Postepski Filip, Wojcik Grzegorz M, Wrobel Krzysztof, Kawiak Andrzej, Zemla Katarzyna, Sedek Grzegorz
Department of Neuroinformatics and Biomedical Engineering, Institute of Computer Science, Maria Curie-Sklodowska University, Akademicka 9, 20-031, Lublin, Poland.
Institute of Psychology, SWPS University, Chodakowska 19/31, Warsaw, 03-815, Poland.
Sci Rep. 2025 Mar 27;15(1):10521. doi: 10.1038/s41598-025-92378-x.
The Guided Imagery technique is reported to be used by therapists all over the world in order to increase the comfort of patients suffering from a variety of disorders from mental to oncology ones and proved to be successful in numerous of ways. Possible support for the therapists can be estimation of the time at which subject goes into deep relaxation. This paper presents the results of the investigations of a cohort of 26 students exposed to Guided Imagery relaxation technique and mental task workloads conducted with the use of dense array electroencephalographic amplifier.
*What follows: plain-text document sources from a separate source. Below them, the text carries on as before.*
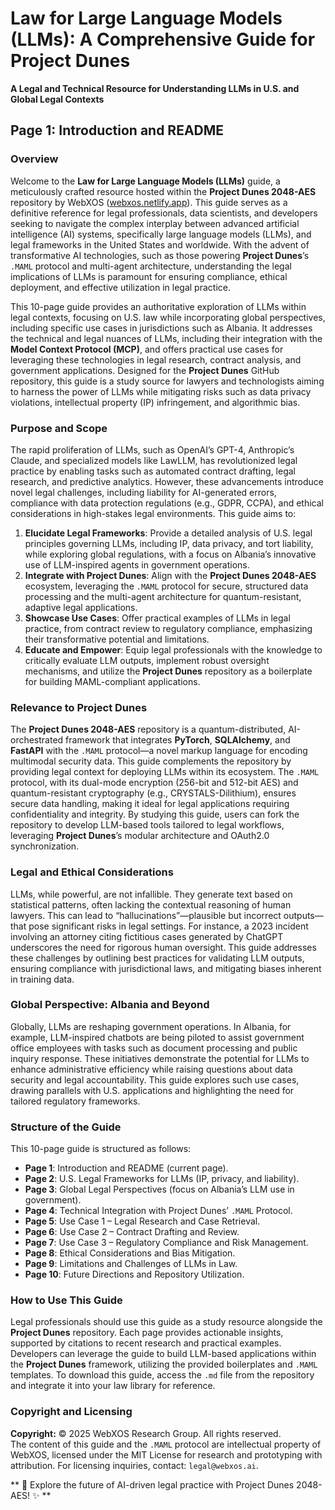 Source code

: # Law for Large Language Models (LLMs): A Comprehensive Guide for Project Dunes  
**A Legal and Technical Resource for Understanding LLMs in U.S. and Global Legal Contexts**

## Page 1: Introduction and README

### Overview
Welcome to the **Law for Large Language Models (LLMs)** guide, a meticulously crafted resource hosted within the **Project Dunes 2048-AES** repository by WebXOS ([webxos.netlify.app](https://webxos.netlify.app)). This guide serves as a definitive reference for legal professionals, data scientists, and developers seeking to navigate the complex interplay between advanced artificial intelligence (AI) systems, specifically large language models (LLMs), and legal frameworks in the United States and worldwide. With the advent of transformative AI technologies, such as those powering **Project Dunes**’s `.MAML` protocol and multi-agent architecture, understanding the legal implications of LLMs is paramount for ensuring compliance, ethical deployment, and effective utilization in legal practice.

This 10-page guide provides an authoritative exploration of LLMs within legal contexts, focusing on U.S. law while incorporating global perspectives, including specific use cases in jurisdictions such as Albania. It addresses the technical and legal nuances of LLMs, including their integration with the **Model Context Protocol (MCP)**, and offers practical use cases for leveraging these technologies in legal research, contract analysis, and government applications. Designed for the **Project Dunes** GitHub repository, this guide is a study source for lawyers and technologists aiming to harness the power of LLMs while mitigating risks such as data privacy violations, intellectual property (IP) infringement, and algorithmic bias.

### Purpose and Scope
The rapid proliferation of LLMs, such as OpenAI’s GPT-4, Anthropic’s Claude, and specialized models like LawLLM, has revolutionized legal practice by enabling tasks such as automated contract drafting, legal research, and predictive analytics. However, these advancements introduce novel legal challenges, including liability for AI-generated errors, compliance with data protection regulations (e.g., GDPR, CCPA), and ethical considerations in high-stakes legal environments. This guide aims to:

1. **Elucidate Legal Frameworks**: Provide a detailed analysis of U.S. legal principles governing LLMs, including IP, data privacy, and tort liability, while exploring global regulations, with a focus on Albania’s innovative use of LLM-inspired agents in government operations.
2. **Integrate with Project Dunes**: Align with the **Project Dunes 2048-AES** ecosystem, leveraging the `.MAML` protocol for secure, structured data processing and the multi-agent architecture for quantum-resistant, adaptive legal applications.
3. **Showcase Use Cases**: Offer practical examples of LLMs in legal practice, from contract review to regulatory compliance, emphasizing their transformative potential and limitations.
4. **Educate and Empower**: Equip legal professionals with the knowledge to critically evaluate LLM outputs, implement robust oversight mechanisms, and utilize the **Project Dunes** repository as a boilerplate for building MAML-compliant applications.

### Relevance to Project Dunes
The **Project Dunes 2048-AES** repository is a quantum-distributed, AI-orchestrated framework that integrates **PyTorch**, **SQLAlchemy**, and **FastAPI** with the `.MAML` protocol—a novel markup language for encoding multimodal security data. This guide complements the repository by providing legal context for deploying LLMs within its ecosystem. The `.MAML` protocol, with its dual-mode encryption (256-bit and 512-bit AES) and quantum-resistant cryptography (e.g., CRYSTALS-Dilithium), ensures secure data handling, making it ideal for legal applications requiring confidentiality and integrity. By studying this guide, users can fork the repository to develop LLM-based tools tailored to legal workflows, leveraging **Project Dunes**’s modular architecture and OAuth2.0 synchronization.

### Legal and Ethical Considerations
LLMs, while powerful, are not infallible. They generate text based on statistical patterns, often lacking the contextual reasoning of human lawyers. This can lead to “hallucinations”—plausible but incorrect outputs—that pose significant risks in legal settings. For instance, a 2023 incident involving an attorney citing fictitious cases generated by ChatGPT underscores the need for rigorous human oversight. This guide addresses these challenges by outlining best practices for validating LLM outputs, ensuring compliance with jurisdictional laws, and mitigating biases inherent in training data.[](https://www.theregister.com/2024/01/10/top_large_language_models_struggle/)

### Global Perspective: Albania and Beyond
Globally, LLMs are reshaping government operations. In Albania, for example, LLM-inspired chatbots are being piloted to assist government office employees with tasks such as document processing and public inquiry response. These initiatives demonstrate the potential for LLMs to enhance administrative efficiency while raising questions about data security and legal accountability. This guide explores such use cases, drawing parallels with U.S. applications and highlighting the need for tailored regulatory frameworks.

### Structure of the Guide
This 10-page guide is structured as follows:
- **Page 1**: Introduction and README (current page).
- **Page 2**: U.S. Legal Frameworks for LLMs (IP, privacy, and liability).
- **Page 3**: Global Legal Perspectives (focus on Albania’s LLM use in government).
- **Page 4**: Technical Integration with Project Dunes’ `.MAML` Protocol.
- **Page 5**: Use Case 1 – Legal Research and Case Retrieval.
- **Page 6**: Use Case 2 – Contract Drafting and Review.
- **Page 7**: Use Case 3 – Regulatory Compliance and Risk Management.
- **Page 8**: Ethical Considerations and Bias Mitigation.
- **Page 9**: Limitations and Challenges of LLMs in Law.
- **Page 10**: Future Directions and Repository Utilization.

### How to Use This Guide
Legal professionals should use this guide as a study resource alongside the **Project Dunes** repository. Each page provides actionable insights, supported by citations to recent research and practical examples. Developers can leverage the guide to build LLM-based applications within the **Project Dunes** framework, utilizing the provided boilerplates and `.MAML` templates. To download this guide, access the `.md` file from the repository and integrate it into your law library for reference.

### Copyright and Licensing
**Copyright:** © 2025 WebXOS Research Group. All rights reserved.  
The content of this guide and the `.MAML` protocol are intellectual property of WebXOS, licensed under the MIT License for research and prototyping with attribution. For licensing inquiries, contact: `legal@webxos.ai`.

** 🐪 Explore the future of AI-driven legal practice with Project Dunes 2048-AES! ✨ **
The research reported herein aimed at verification whether it is possible to detect differences between those two states and to classify them using deep learning methods and recurrent neural networks such as EEGNet, Long Short-Term Memory-based classifier, 1D Convolutional Neural Network and hybrid model of 1D Convolutional Neural Network and Long Short-Term Memory. The data processing pipeline was presented from the data acquisition, through the initial data cleaning, preprocessing and postprocessing. The classification was based on two datasets: one of them using 26 so-called cognitive electrodes and the other one using signal collected from 256 channels. So far there have not been such comparisons in the application being discussed. The classification results are presented by the validation metrics such as: accuracy, recall, precision, F1-score and loss for each case. It turned out that it is not necessary to collect signals from all electrodes as classification of the cognitive ones gives the results similar to those obtained for the full signal and extending input to 256 channels does not add much value. In Disscussion there were proposed an optimal classifier as well as some suggestions concerning the prospective development of the project.
据报道,世界各地的治疗师都在使用引导式意象技术,以提高患有从精神疾病到肿瘤疾病等各种疾病的患者的舒适度,并在许多方面被证明是成功的。对治疗师可能的支持可以是估计受试者进入深度放松状态的时间。本文展示了对一组26名学生进行调查的结果,这些学生接受了引导式意象放松技术,并使用密集阵列脑电图放大器进行了心理任务工作量测试。本文所报道的研究旨在验证是否有可能检测这两种状态之间的差异,并使用深度学习方法和循环神经网络(如EEGNet、基于长短期记忆的分类器、一维卷积神经网络以及一维卷积神经网络和长短期记忆的混合模型)对它们进行分类。从数据采集开始,经过初始数据清理、预处理和后处理,展示了数据处理流程。分类基于两个数据集:其中一个使用26个所谓的认知电极,另一个使用从256个通道采集的信号。到目前为止,在所讨论的应用中还没有进行过这样的比较。分类结果通过诸如准确率、召回率、精确率、F1分数和每种情况的损失等验证指标来呈现。结果表明,没有必要从所有电极收集信号,因为对认知电极信号的分类给出的结果与对完整信号获得的结果相似,将输入扩展到256个通道并没有增加太多价值。在讨论中,提出了一个最优分类器以及一些关于该项目未来发展的建议。